甘粕正彦の名は、高校の日本史で知った。関東大震災の混乱に乗じて大杉栄と伊藤野枝を殺した「甘粕事件」の当事者としてなのだが、かなり後になって彼が満州映画協会(満映)の責任者だったことを知り、不思議に思っていた。

 このたび、「甘粕正彦 乱心の曠野」という本で彼のことを詳しく知ることができた。著者は佐野眞一、私は前著「阿片王」を読んでいたので、書店で見つけたとき、買うのに躊躇しなかった。分厚い本で読破までかなり時間がかかったが、「憲兵の権力を利用して大杉を殺害した悪人」という認識を全面的に改めることになった。

 甘粕は頭がよく、物事を冷静に判断でき、さらに事務能力や部下の掌握能力も高く、一言で言えばきわめて優秀な人物である。そして、大杉殺害はかれの犯行ではなく、軍ないしは警察、要するに国家権力そのものの責任を一身に引き受けたものだった。もちろん実行犯はいるが、それは明らかにされていない。

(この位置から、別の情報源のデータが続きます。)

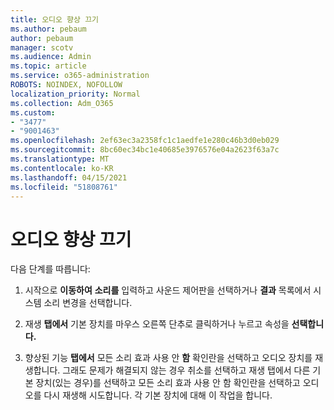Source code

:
 ```yaml
---
title: 오디오 향상 끄기
ms.author: pebaum
author: pebaum
manager: scotv
ms.audience: Admin
ms.topic: article
ms.service: o365-administration
ROBOTS: NOINDEX, NOFOLLOW
localization_priority: Normal
ms.collection: Adm_O365
ms.custom:
- "3477"
- "9001463"
ms.openlocfilehash: 2ef63ec3a2358fc1c1aedfe1e280c46b3d0eb029
ms.sourcegitcommit: 8bc60ec34bc1e40685e3976576e04a2623f63a7c
ms.translationtype: MT
ms.contentlocale: ko-KR
ms.lasthandoff: 04/15/2021
ms.locfileid: "51808761"
---
```

# <a name="turn-off-audio-enhancement"></a>오디오 향상 끄기

다음 단계를 따릅니다:

1. 시작으로 **이동하여** **소리를** 입력하고 사운드  제어판을 선택하거나 **결과** 목록에서 시스템 소리 변경을 선택합니다.

2. 재생 **탭에서** 기본 장치를 마우스 오른쪽 단추로 클릭하거나 누르고 속성을 **선택합니다.**

3. 향상된 기능 **탭에서** 모든 소리 효과 사용 안 **함** 확인란을 선택하고 오디오 장치를 재생합니다. 그래도 문제가 해결되지  않는 경우 취소를 선택하고 재생 탭에서 다른 기본 장치(있는 경우)를 선택하고 모든 소리 효과 사용 안 함 확인란을 선택하고 오디오를 다시 재생해 시도합니다.   각 기본 장치에 대해 이 작업을 합니다.

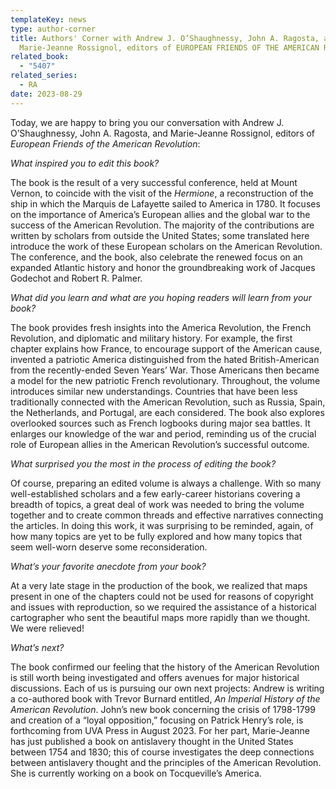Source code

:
 ```yaml
---
templateKey: news
type: author-corner
title: Authors' Corner with Andrew J. O’Shaughnessy, John A. Ragosta, and
  Marie-Jeanne Rossignol, editors of EUROPEAN FRIENDS OF THE AMERICAN REVOLUTION
related_book:
  - "5407"
related_series:
  - RA
date: 2023-08-29
---
```

Today, we are happy to bring you our conversation with Andrew J. O’Shaughnessy, John A. Ragosta, and Marie-Jeanne Rossignol, editors of *European Friends of the American Revolution*:

*What inspired you to edit this book?* 

The book is the result of a very successful conference, held at Mount Vernon, to coincide with the visit of the *Hermione*, a reconstruction of the ship in which the Marquis de Lafayette sailed to America in 1780. It focuses on the importance of America’s European allies and the global war to the success of the American Revolution. The majority of the contributions are written by scholars from outside the United States; some translated here introduce the work of these European scholars on the American Revolution. The conference, and the book, also celebrate the renewed focus on an expanded Atlantic history and honor the groundbreaking work of Jacques Godechot and Robert R. Palmer. 

*What did you learn and what are you hoping readers will learn from your book?* 

The book provides fresh insights into the America Revolution, the French Revolution, and diplomatic and military history. For example, the first chapter explains how France, to encourage support of the American cause, invented a patriotic America distinguished from the hated British-American from the recently-ended Seven Years’ War. Those Americans then became a model for the new patriotic French revolutionary. Throughout, the volume introduces similar new understandings. Countries that have been less traditionally connected with the American Revolution, such as Russia, Spain, the Netherlands, and Portugal, are each considered. The book also explores overlooked sources such as French logbooks during major sea battles. It enlarges our knowledge of the war and period, reminding us of the crucial role of European allies in the American Revolution’s successful outcome.

*What surprised you the most in the process of editing the book?* 

Of course, preparing an edited volume is always a challenge. With so many well-established scholars and a few early-career historians covering a breadth of topics, a great deal of work was needed to bring the volume together and to create common threads and effective narratives connecting the articles. In doing this work, it was surprising to be reminded, again, of how many topics are yet to be fully explored and how many topics that seem well-worn deserve some reconsideration.

*What’s your favorite anecdote from your book?*

At a very late stage in the production of the book, we realized that maps present in one of the chapters could not be used for reasons of copyright and issues with reproduction, so we required the assistance of a historical cartographer who sent the beautiful maps more rapidly than we thought. We were relieved! 

*What’s next?* 

The book confirmed our feeling that the history of the American Revolution is still worth being investigated and offers avenues for major historical discussions. Each of us is pursuing our own next projects: Andrew is writing a co-authored book with Trevor Burnard entitled, *An Imperial History of the American Revolution*. John’s new book concerning the crisis of 1798-1799 and creation of a “loyal opposition,” focusing on Patrick Henry’s role, is forthcoming from UVA Press in August 2023. For her part, Marie-Jeanne has just published a book on antislavery thought in the United States between 1754 and 1830; this of course investigates the deep connections between antislavery thought and the principles of the American Revolution. She is currently working on a book on Tocqueville’s America.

 なぜ殺人犯の汚名を着ることを引き受けたのか、それは彼自身が無政府主義を危険思想と考えており、殺害を支持して、自分が表面的な責任を負ってもいいと思ったようだ。裁判(軍法会議)が行われ、その場で甘粕の犯行を疑う弁護士の尋問にも冷静に嘘をつき通した。ただ、一緒にいた子供の殺害だけは最終的に否定している。

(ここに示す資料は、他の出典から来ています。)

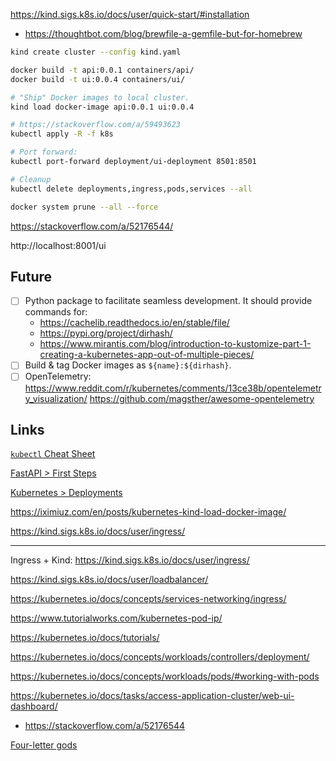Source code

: https://kind.sigs.k8s.io/docs/user/quick-start/#installation

- https://thoughtbot.com/blog/brewfile-a-gemfile-but-for-homebrew

```bash
kind create cluster --config kind.yaml

docker build -t api:0.0.1 containers/api/
docker build -t ui:0.0.4 containers/ui/

# "Ship" Docker images to local cluster.
kind load docker-image api:0.0.1 ui:0.0.4

# https://stackoverflow.com/a/59493623
kubectl apply -R -f k8s

# Port forward:
kubectl port-forward deployment/ui-deployment 8501:8501

# Cleanup
kubectl delete deployments,ingress,pods,services --all

docker system prune --all --force
```

https://stackoverflow.com/a/52176544/

http://localhost:8001/ui

## Future

- [ ] Python package to facilitate seamless development. It should provide
      commands for:
    - https://cachelib.readthedocs.io/en/stable/file/
    - https://pypi.org/project/dirhash/
    - https://www.mirantis.com/blog/introduction-to-kustomize-part-1-creating-a-kubernetes-app-out-of-multiple-pieces/
- [ ] Build \& tag Docker images as `${name}:${dirhash}`.
- [ ] OpenTelemetry: https://www.reddit.com/r/kubernetes/comments/13ce38b/opentelemetry_visualization/
      https://github.com/magsther/awesome-opentelemetry

## Links

[`kubectl` Cheat Sheet](https://kubernetes.io/docs/reference/kubectl/cheatsheet/)

[FastAPI &gt; First Steps](https://fastapi.tiangolo.com/tutorial/first-steps/)

[Kubernetes &gt; Deployments](https://kubernetes.io/docs/concepts/workloads/controllers/deployment/)

https://iximiuz.com/en/posts/kubernetes-kind-load-docker-image/

https://kind.sigs.k8s.io/docs/user/ingress/

----

Ingress + Kind: https://kind.sigs.k8s.io/docs/user/ingress/

https://kind.sigs.k8s.io/docs/user/loadbalancer/

https://kubernetes.io/docs/concepts/services-networking/ingress/

https://www.tutorialworks.com/kubernetes-pod-ip/

https://kubernetes.io/docs/tutorials/

https://kubernetes.io/docs/concepts/workloads/controllers/deployment/

https://kubernetes.io/docs/concepts/workloads/pods/#working-with-pods

https://kubernetes.io/docs/tasks/access-application-cluster/web-ui-dashboard/

- https://stackoverflow.com/a/52176544

[Four-letter gods](https://anch.info/eng/fortuities/names/855/)
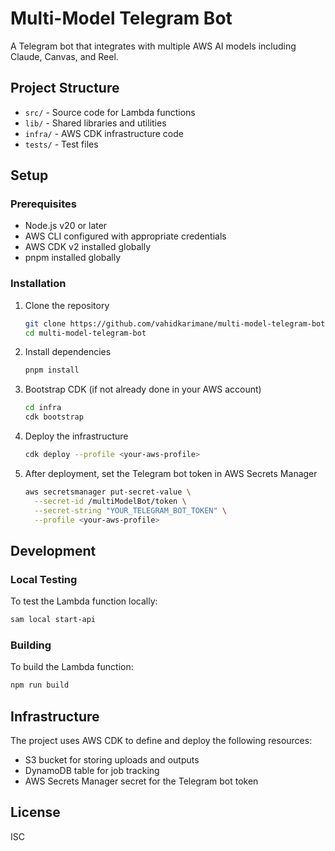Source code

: # Multi-Model Telegram Bot

A Telegram bot that integrates with multiple AWS AI models including Claude, Canvas, and Reel.

## Project Structure

- `src/` - Source code for Lambda functions
- `lib/` - Shared libraries and utilities
- `infra/` - AWS CDK infrastructure code
- `tests/` - Test files

## Setup

### Prerequisites

- Node.js v20 or later
- AWS CLI configured with appropriate credentials
- AWS CDK v2 installed globally
- pnpm installed globally

### Installation

1. Clone the repository
   ```bash
   git clone https://github.com/vahidkarimane/multi-model-telegram-bot.git
   cd multi-model-telegram-bot
   ```

2. Install dependencies
   ```bash
   pnpm install
   ```

3. Bootstrap CDK (if not already done in your AWS account)
   ```bash
   cd infra
   cdk bootstrap
   ```

4. Deploy the infrastructure
   ```bash
   cdk deploy --profile <your-aws-profile>
   ```

5. After deployment, set the Telegram bot token in AWS Secrets Manager
   ```bash
   aws secretsmanager put-secret-value \
     --secret-id /multiModelBot/token \
     --secret-string "YOUR_TELEGRAM_BOT_TOKEN" \
     --profile <your-aws-profile>
   ```

## Development

### Local Testing

To test the Lambda function locally:

```bash
sam local start-api
```

### Building

To build the Lambda function:

```bash
npm run build
```

## Infrastructure

The project uses AWS CDK to define and deploy the following resources:

- S3 bucket for storing uploads and outputs
- DynamoDB table for job tracking
- AWS Secrets Manager secret for the Telegram bot token

## License

ISC
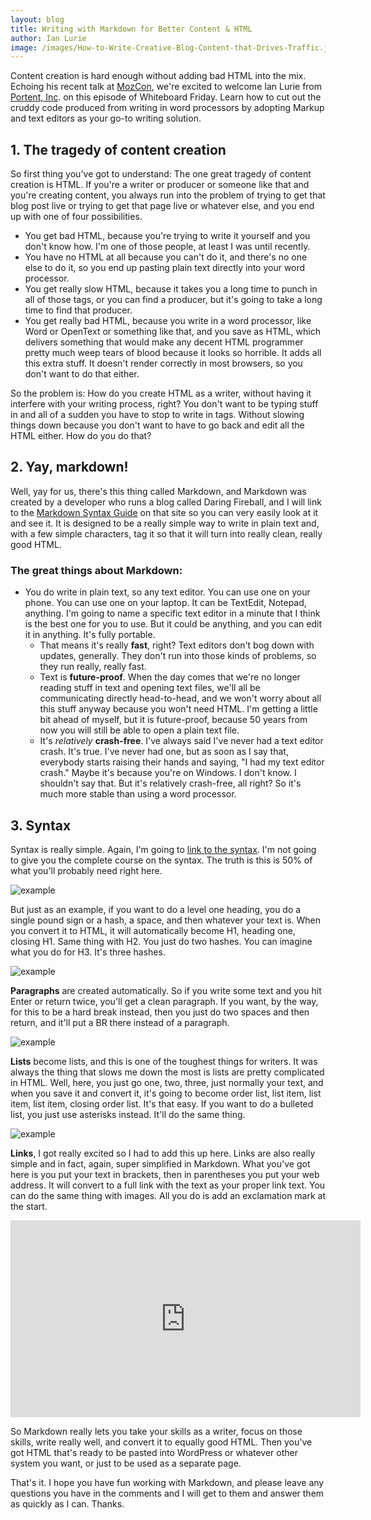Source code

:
 ```yaml
---
layout: blog
title: Writing with Markdown for Better Content & HTML
author: Ian Lurie
image: /images/How-to-Write-Creative-Blog-Content-that-Drives-Traffic.jpg
---
```


Content creation is hard enough without adding bad HTML into the mix. Echoing his recent talk at [MozCon](https://moz.com/mozcon), we're excited to welcome Ian Lurie from [Portent, Inc](https://www.portent.com/). on this episode of Whiteboard Friday. Learn how to cut out the cruddy code produced from writing in word processors by adopting Markup and text editors as your go-to writing solution.

## 1. The tragedy of content creation

So first thing you've got to understand: The one great tragedy of content creation is HTML. If you're a writer or producer or someone like that and you're creating content, you always run into the problem of trying to get that blog post live or trying to get that page live or whatever else, and you end up with one of four possibilities.

- You get bad HTML, because you're trying to write it yourself and you don't know how. I'm one of those people, at least I was until recently.
- You have no HTML at all because you can't do it, and there's no one else to do it, so you end up pasting plain text directly into your word processor.
- You get really slow HTML, because it takes you a long time to punch in all of those tags, or you can find a producer, but it's going to take a long time to find that producer.
- You get really bad HTML, because you write in a word processor, like Word or OpenText or something like that, and you save as HTML, which delivers something that would make any decent HTML programmer pretty much weep tears of blood because it looks so horrible. It adds all this extra stuff. It doesn't render correctly in most browsers, so you don't want to do that either.

So the problem is: How do you create HTML as a writer, without having it interfere with your writing process, right? You don't want to be typing stuff in and all of a sudden you have to stop to write in tags. Without slowing things down because you don't want to have to go back and edit all the HTML either. How do you do that?

## 2. Yay, markdown!

Well, yay for us, there's this thing called Markdown, and Markdown was created by a developer who runs a blog called Daring Fireball, and I will link to the [Markdown Syntax Guide](https://daringfireball.net/projects/markdown/syntax) on that site so you can very easily look at it and see it. It is designed to be a really simple way to write in plain text and, with a few simple characters, tag it so that it will turn into really clean, really good HTML.

### The great things about Markdown:

- You do write in plain text, so any text editor. You can use one on your phone. You can use one on your laptop. It can be TextEdit, Notepad, anything. I'm going to name a specific text editor in a minute that I think is the best one for you to use. But it could be anything, and you can edit it in anything. It's fully portable.
    - That means it's really **fast**, right? Text editors don't bog down with updates, generally. They don't run into those kinds of problems, so they run really, really fast.
    - Text is **future-proof**. When the day comes that we're no longer reading stuff in text and opening text files, we'll all be communicating directly head-to-head, and we won't worry about all this stuff anyway because you won't need HTML. I'm getting a little bit ahead of myself, but it is future-proof, because 50 years from now you will still be able to open a plain text file.
    - It's *relatively* **crash-free**. I've always said I've never had a text editor crash. It's true. I've never had one, but as soon as I say that, everybody starts raising their hands and saying, "I had my text editor crash." Maybe it's because you're on Windows. I don't know. I shouldn't say that. But it's relatively crash-free, all right? So it's much more stable than using a word processor.
    
## 3. Syntax

Syntax is really simple. Again, I'm going to [link to the syntax](https://daringfireball.net/projects/markdown/syntax). I'm not going to give you the complete course on the syntax. The truth is this is 50% of what you'll probably need right here.

![example](1-54675.jpg)

But just as an example, if you want to do a level one heading, you do a single pound sign or a hash, a space, and then whatever your text is. When you convert it to HTML, it will automatically become H1, heading one, closing H1. Same thing with H2. You just do two hashes. You can imagine what you do for H3. It's three hashes.

![example](2-59007.jpg)

**Paragraphs** are created automatically. So if you write some text and you hit Enter or return twice, you'll get a clean paragraph. If you want, by the way, for this to be a hard break instead, then you just do two spaces and then return, and it'll put a BR there instead of a paragraph.

![example](3-68439.jpg)

**Lists** become lists, and this is one of the toughest things for writers. It was always the thing that slows me down the most is lists are pretty complicated in HTML. Well, here, you just go one, two, three, just normally your text, and when you save it and convert it, it's going to become order list, list item, list item, list item, closing order list. It's that easy. If you want to do a bulleted list, you just use asterisks instead. It'll do the same thing.

![example](4-68775.jpg)

**Links**, I got really excited so I had to add this up here. Links are also really simple and in fact, again, super simplified in Markdown. What you've got here is you put your text in brackets, then in parentheses you put your web address. It will convert to a full link with the text as your proper link text. You can do the same thing with images. All you do is add an exclamation mark at the start.

<iframe width="560" height="315" src="https://www.youtube.com/embed/XFj4V0Hfqx4" frameborder="0" allow="accelerometer; autoplay; encrypted-media; gyroscope; picture-in-picture" allowfullscreen></iframe>

So Markdown really lets you take your skills as a writer, focus on those skills, write really well, and convert it to equally good HTML. Then you've got HTML that's ready to be pasted into WordPress or whatever other system you want, or just to be used as a separate page.

That's it. I hope you have fun working with Markdown, and please leave any questions you have in the comments and I will get to them and answer them as quickly as I can. Thanks.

 事件から3年ほどで大正天皇が崩御し、昭和天皇の即位に伴う恩赦で釈放されたが、しばらくはマスコミに追い回され、逃げるようにパリに渡る。途中省略するが、帰国後満州事変を演出し、満州建国の際は溥儀を連れ出して保護する、という重要な役を担うなど、謀略の世界に身を置いた。そして数年後、満映の理事長になる。

 溥儀はほとんどの日本人を信用しなかったそうだが、甘粕には信頼を置いたというし、腐敗していた満映をあっという間に立て直した。生き残っている職員は、あんなに仕事のできる人は見たことがないと著者の取材に答えている。

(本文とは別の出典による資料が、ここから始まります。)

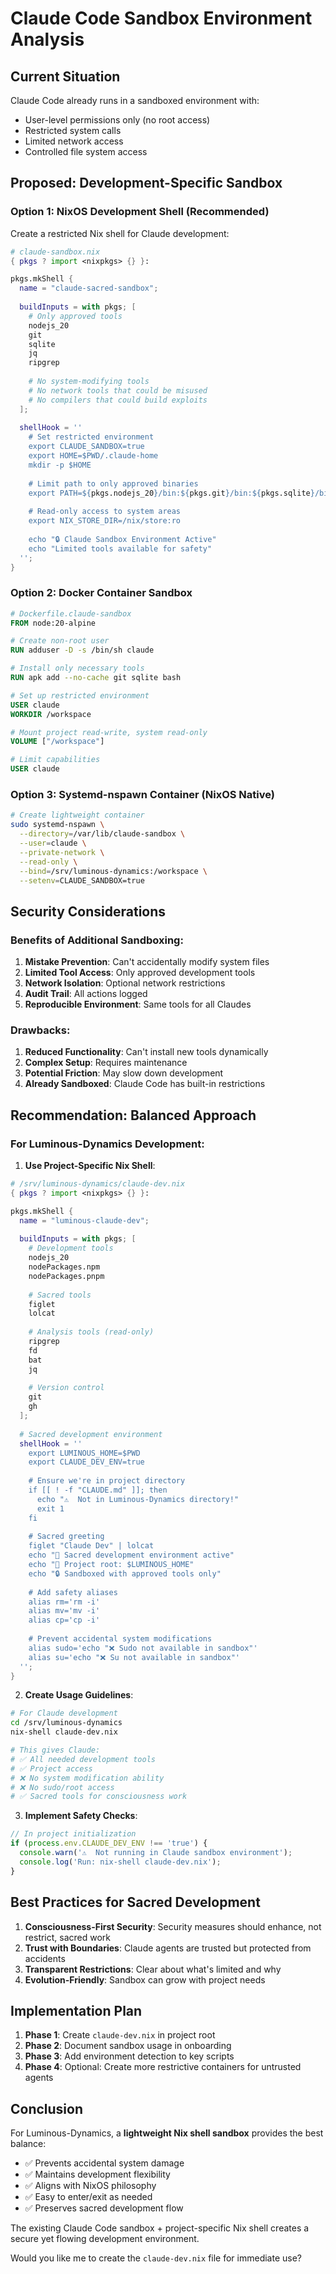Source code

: # Claude Code Sandbox Environment Analysis

## Current Situation
Claude Code already runs in a sandboxed environment with:
- User-level permissions only (no root access)
- Restricted system calls
- Limited network access
- Controlled file system access

## Proposed: Development-Specific Sandbox

### Option 1: NixOS Development Shell (Recommended)
Create a restricted Nix shell for Claude development:

```nix
# claude-sandbox.nix
{ pkgs ? import <nixpkgs> {} }:

pkgs.mkShell {
  name = "claude-sacred-sandbox";
  
  buildInputs = with pkgs; [
    # Only approved tools
    nodejs_20
    git
    sqlite
    jq
    ripgrep
    
    # No system-modifying tools
    # No network tools that could be misused
    # No compilers that could build exploits
  ];
  
  shellHook = ''
    # Set restricted environment
    export CLAUDE_SANDBOX=true
    export HOME=$PWD/.claude-home
    mkdir -p $HOME
    
    # Limit path to only approved binaries
    export PATH=${pkgs.nodejs_20}/bin:${pkgs.git}/bin:${pkgs.sqlite}/bin:$PATH
    
    # Read-only access to system areas
    export NIX_STORE_DIR=/nix/store:ro
    
    echo "🔒 Claude Sandbox Environment Active"
    echo "Limited tools available for safety"
  '';
}
```

### Option 2: Docker Container Sandbox
```dockerfile
# Dockerfile.claude-sandbox
FROM node:20-alpine

# Create non-root user
RUN adduser -D -s /bin/sh claude

# Install only necessary tools
RUN apk add --no-cache git sqlite bash

# Set up restricted environment
USER claude
WORKDIR /workspace

# Mount project read-write, system read-only
VOLUME ["/workspace"]

# Limit capabilities
USER claude
```

### Option 3: Systemd-nspawn Container (NixOS Native)
```bash
# Create lightweight container
sudo systemd-nspawn \
  --directory=/var/lib/claude-sandbox \
  --user=claude \
  --private-network \
  --read-only \
  --bind=/srv/luminous-dynamics:/workspace \
  --setenv=CLAUDE_SANDBOX=true
```

## Security Considerations

### Benefits of Additional Sandboxing:
1. **Mistake Prevention**: Can't accidentally modify system files
2. **Limited Tool Access**: Only approved development tools
3. **Network Isolation**: Optional network restrictions
4. **Audit Trail**: All actions logged
5. **Reproducible Environment**: Same tools for all Claudes

### Drawbacks:
1. **Reduced Functionality**: Can't install new tools dynamically
2. **Complex Setup**: Requires maintenance
3. **Potential Friction**: May slow down development
4. **Already Sandboxed**: Claude Code has built-in restrictions

## Recommendation: Balanced Approach

### For Luminous-Dynamics Development:

1. **Use Project-Specific Nix Shell**:
```nix
# /srv/luminous-dynamics/claude-dev.nix
{ pkgs ? import <nixpkgs> {} }:

pkgs.mkShell {
  name = "luminous-claude-dev";
  
  buildInputs = with pkgs; [
    # Development tools
    nodejs_20
    nodePackages.npm
    nodePackages.pnpm
    
    # Sacred tools
    figlet
    lolcat
    
    # Analysis tools (read-only)
    ripgrep
    fd
    bat
    jq
    
    # Version control
    git
    gh
  ];
  
  # Sacred development environment
  shellHook = ''
    export LUMINOUS_HOME=$PWD
    export CLAUDE_DEV_ENV=true
    
    # Ensure we're in project directory
    if [[ ! -f "CLAUDE.md" ]]; then
      echo "⚠️  Not in Luminous-Dynamics directory!"
      exit 1
    fi
    
    # Sacred greeting
    figlet "Claude Dev" | lolcat
    echo "🔮 Sacred development environment active"
    echo "📁 Project root: $LUMINOUS_HOME"
    echo "🔒 Sandboxed with approved tools only"
    
    # Add safety aliases
    alias rm='rm -i'
    alias mv='mv -i'
    alias cp='cp -i'
    
    # Prevent accidental system modifications
    alias sudo='echo "❌ Sudo not available in sandbox"'
    alias su='echo "❌ Su not available in sandbox"'
  '';
}
```

2. **Create Usage Guidelines**:
```bash
# For Claude development
cd /srv/luminous-dynamics
nix-shell claude-dev.nix

# This gives Claude:
# ✅ All needed development tools
# ✅ Project access
# ❌ No system modification ability
# ❌ No sudo/root access
# ✅ Sacred tools for consciousness work
```

3. **Implement Safety Checks**:
```javascript
// In project initialization
if (process.env.CLAUDE_DEV_ENV !== 'true') {
  console.warn('⚠️  Not running in Claude sandbox environment');
  console.log('Run: nix-shell claude-dev.nix');
}
```

## Best Practices for Sacred Development

1. **Consciousness-First Security**: Security measures should enhance, not restrict, sacred work
2. **Trust with Boundaries**: Claude agents are trusted but protected from accidents
3. **Transparent Restrictions**: Clear about what's limited and why
4. **Evolution-Friendly**: Sandbox can grow with project needs

## Implementation Plan

1. **Phase 1**: Create `claude-dev.nix` in project root
2. **Phase 2**: Document sandbox usage in onboarding
3. **Phase 3**: Add environment detection to key scripts
4. **Phase 4**: Optional: Create more restrictive containers for untrusted agents

## Conclusion

For Luminous-Dynamics, a **lightweight Nix shell sandbox** provides the best balance:
- ✅ Prevents accidental system damage
- ✅ Maintains development flexibility  
- ✅ Aligns with NixOS philosophy
- ✅ Easy to enter/exit as needed
- ✅ Preserves sacred development flow

The existing Claude Code sandbox + project-specific Nix shell creates a secure yet flowing development environment.

Would you like me to create the `claude-dev.nix` file for immediate use?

 甘粕は、大杉事件については一切語らないまま墓に入った。その死は、日本の敗戦に殉じた自殺で、天皇を崇拝し、皇国史観で一生を貫いた男の最期としては見事なものと言える。

 ところで彼が真犯人でないことは、昭和51年に死因鑑定書が発見され、裁判での供述と全く違うことが判明して明らかになった。甘粕は素手で首を絞めたと言っているが、鑑定書によれば撲殺だったのだ。

 また、彼は、あの上杉謙信の下で川中島でも活躍した甘粕長重という武将を始祖とし、長重から数えて13代目だという。そういえば、「天地人」でパパイヤ鈴木が甘糟某という人物を演じているが、それが2代目あるいは傍系かもしれない。

 さておき、満州は面白い。石原完爾や板垣征四郎は歴史では表の顔だが、甘粕や里見甫(阿片王)・川島芳子、そして李香蘭など教科書には出てこない(甘粕は大杉の事件だけだ)人物を追うと裏が見えてくる。